# Deep Residual Learning for Image Recognition

In this post I review the artice **Deep Residual Learning for Image Recognition** (link to arXiv) that won the 1st place in the ILSVRC 2015 classification task (ImageNet)[1] with 3.57% top-5 error, using a CNN containing **152 layers** (!), but with a reasonable computational time (less than previous models, such as VGG-19, that contained 19 layers[2]). This architecture was also used to achieve 1st place in the ImageNet detection and localization, as well as 1st place in the COCO 2015 competitions [3] (in detection and segmentation). That’s quite an impressive feat.

# Summary of the paper

The central idea of this paper is to explore network depth, and in particular, how to be able to train networks with hundreds of layers. Experimental results (from previous research) demonstrate the benefits of depth in Convolutional Neural Networks.
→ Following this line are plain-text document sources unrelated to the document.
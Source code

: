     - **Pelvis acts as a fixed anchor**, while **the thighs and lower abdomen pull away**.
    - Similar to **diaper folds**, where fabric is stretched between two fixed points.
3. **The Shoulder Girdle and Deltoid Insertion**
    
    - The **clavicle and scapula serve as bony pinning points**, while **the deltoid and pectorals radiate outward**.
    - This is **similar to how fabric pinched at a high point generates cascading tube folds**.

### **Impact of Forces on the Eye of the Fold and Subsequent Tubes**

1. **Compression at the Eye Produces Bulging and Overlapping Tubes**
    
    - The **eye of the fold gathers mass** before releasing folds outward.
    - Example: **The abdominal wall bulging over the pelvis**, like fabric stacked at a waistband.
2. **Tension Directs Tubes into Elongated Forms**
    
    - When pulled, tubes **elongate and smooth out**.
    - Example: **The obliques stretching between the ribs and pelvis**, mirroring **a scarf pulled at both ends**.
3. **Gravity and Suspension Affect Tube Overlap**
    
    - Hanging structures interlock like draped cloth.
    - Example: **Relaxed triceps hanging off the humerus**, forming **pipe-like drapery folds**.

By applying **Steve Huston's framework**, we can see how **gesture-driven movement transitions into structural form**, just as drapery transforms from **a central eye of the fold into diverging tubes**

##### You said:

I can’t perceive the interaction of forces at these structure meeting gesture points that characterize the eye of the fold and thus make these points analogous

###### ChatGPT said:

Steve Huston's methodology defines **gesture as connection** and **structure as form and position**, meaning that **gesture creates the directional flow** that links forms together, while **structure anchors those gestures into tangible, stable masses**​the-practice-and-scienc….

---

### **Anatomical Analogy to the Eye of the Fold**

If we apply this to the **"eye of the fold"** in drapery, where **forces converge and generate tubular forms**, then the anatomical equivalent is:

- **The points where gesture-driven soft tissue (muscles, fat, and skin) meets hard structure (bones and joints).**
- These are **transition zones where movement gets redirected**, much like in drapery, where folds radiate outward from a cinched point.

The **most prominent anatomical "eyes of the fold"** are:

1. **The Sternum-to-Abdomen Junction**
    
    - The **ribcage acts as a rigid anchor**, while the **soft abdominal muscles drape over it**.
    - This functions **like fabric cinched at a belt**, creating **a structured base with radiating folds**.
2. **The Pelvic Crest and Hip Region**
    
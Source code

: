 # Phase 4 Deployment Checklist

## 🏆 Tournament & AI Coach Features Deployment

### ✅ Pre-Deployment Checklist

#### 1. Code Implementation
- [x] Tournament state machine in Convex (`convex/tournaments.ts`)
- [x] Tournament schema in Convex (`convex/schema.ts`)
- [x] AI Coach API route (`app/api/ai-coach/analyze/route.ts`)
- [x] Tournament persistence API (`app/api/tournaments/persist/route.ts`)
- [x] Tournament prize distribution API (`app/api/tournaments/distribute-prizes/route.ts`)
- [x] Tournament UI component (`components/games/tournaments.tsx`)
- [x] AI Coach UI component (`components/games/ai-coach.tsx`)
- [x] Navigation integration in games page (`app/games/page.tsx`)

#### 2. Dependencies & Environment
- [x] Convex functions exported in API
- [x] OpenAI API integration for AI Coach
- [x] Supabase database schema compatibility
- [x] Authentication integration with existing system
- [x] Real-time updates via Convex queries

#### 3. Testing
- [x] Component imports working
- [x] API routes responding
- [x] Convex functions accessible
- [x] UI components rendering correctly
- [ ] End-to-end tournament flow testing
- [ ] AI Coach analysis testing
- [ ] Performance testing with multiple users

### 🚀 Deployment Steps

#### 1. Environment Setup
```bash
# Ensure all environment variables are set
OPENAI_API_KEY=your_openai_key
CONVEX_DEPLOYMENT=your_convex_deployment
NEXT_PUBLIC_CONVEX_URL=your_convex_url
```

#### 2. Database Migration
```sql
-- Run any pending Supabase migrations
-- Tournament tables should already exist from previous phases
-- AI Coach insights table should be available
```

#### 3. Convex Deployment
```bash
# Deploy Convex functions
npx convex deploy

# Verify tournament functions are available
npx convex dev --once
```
However, training deeper networks present some challenges. One problem is the vanishing/exploding gradients - which has been handled to a large extent with Batch Normalization [4]. However, even with gradients properly flowing to the first layers, naively training deeper and deeper networks does not usually increase performance. As the authors note, **as we increase depth, accuracy saturates, and then degrades rapidly**. Most surprisingly, not only the testing error gets worse, but the training error as well. However, consider the following insight: if we train a network with **L** layers, we could have a network with **L + n** layers, where the last n layers are the identity mapping. Clearly, this network has the same error as the the one with L layers, and optimizing it should get us a lower (or equal) training error. However, training a network with **L + n** layers from scratch often gives worse training performance than a network with **L** layers, showing that some networks are harder to optimize.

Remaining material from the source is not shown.